Task:
Extract all lines that hold "attr" from the records below.

════════════════════

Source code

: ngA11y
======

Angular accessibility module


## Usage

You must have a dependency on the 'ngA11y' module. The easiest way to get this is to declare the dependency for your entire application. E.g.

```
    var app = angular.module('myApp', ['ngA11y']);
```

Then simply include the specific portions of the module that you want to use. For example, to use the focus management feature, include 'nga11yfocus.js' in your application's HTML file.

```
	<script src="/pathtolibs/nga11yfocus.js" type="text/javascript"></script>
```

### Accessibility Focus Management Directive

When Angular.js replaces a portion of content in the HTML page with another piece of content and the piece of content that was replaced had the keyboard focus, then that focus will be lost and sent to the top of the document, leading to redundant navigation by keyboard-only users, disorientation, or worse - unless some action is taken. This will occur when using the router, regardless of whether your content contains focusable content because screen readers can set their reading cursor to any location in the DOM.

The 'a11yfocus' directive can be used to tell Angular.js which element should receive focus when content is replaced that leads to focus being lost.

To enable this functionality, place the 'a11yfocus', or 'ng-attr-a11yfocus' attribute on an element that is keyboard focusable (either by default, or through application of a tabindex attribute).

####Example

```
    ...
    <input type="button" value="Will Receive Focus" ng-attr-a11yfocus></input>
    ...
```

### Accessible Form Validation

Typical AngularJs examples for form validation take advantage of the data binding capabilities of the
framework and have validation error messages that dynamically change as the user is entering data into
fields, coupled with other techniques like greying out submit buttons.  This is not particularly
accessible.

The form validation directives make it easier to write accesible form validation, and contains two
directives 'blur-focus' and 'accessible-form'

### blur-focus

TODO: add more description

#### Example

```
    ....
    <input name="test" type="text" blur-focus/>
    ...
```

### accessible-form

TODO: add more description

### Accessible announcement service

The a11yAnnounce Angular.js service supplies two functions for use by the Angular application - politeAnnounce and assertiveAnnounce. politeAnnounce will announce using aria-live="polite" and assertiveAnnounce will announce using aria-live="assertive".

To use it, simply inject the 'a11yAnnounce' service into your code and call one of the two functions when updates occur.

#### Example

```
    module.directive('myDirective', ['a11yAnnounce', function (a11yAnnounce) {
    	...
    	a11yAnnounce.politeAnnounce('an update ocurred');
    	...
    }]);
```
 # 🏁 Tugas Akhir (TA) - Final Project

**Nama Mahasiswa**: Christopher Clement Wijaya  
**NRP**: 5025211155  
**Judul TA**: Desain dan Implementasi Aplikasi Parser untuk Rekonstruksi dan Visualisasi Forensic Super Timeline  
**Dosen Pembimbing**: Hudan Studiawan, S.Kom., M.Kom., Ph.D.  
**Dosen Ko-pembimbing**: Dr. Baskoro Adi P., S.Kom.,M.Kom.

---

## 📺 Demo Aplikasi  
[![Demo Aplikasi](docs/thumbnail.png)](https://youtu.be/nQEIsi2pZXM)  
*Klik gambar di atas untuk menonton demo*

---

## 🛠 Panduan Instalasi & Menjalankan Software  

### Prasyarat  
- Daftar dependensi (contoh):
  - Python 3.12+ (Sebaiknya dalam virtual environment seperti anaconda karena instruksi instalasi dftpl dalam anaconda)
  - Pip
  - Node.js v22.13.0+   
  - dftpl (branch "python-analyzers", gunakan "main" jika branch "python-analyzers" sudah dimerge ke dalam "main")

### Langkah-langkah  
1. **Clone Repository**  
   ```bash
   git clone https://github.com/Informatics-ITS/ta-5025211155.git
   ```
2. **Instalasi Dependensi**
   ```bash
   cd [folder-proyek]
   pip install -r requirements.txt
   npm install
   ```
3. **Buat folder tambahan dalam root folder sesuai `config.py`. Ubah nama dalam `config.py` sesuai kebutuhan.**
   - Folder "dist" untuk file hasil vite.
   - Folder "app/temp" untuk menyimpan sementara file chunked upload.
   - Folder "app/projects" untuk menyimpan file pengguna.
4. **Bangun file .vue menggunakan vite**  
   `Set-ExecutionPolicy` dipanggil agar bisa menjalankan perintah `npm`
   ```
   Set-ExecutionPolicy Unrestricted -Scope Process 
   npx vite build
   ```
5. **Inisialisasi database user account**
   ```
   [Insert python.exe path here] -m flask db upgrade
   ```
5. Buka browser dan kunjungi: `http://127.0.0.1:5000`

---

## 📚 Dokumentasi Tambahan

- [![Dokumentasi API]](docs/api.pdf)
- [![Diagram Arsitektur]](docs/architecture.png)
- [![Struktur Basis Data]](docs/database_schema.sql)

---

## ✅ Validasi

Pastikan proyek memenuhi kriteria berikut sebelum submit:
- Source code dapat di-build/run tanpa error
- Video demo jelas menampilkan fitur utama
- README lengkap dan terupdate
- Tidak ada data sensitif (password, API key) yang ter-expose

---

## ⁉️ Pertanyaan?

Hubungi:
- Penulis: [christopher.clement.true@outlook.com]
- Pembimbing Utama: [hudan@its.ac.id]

════════════════════

Solution to this exercise:
To enable this functionality, place the 'a11yfocus', or 'ng-attr-a11yfocus' attribute on an element that is keyboard focusable (either by default, or through application of a tabindex attribute).
    <input type="button" value="Will Receive Focus" ng-attr-a11yfocus></input>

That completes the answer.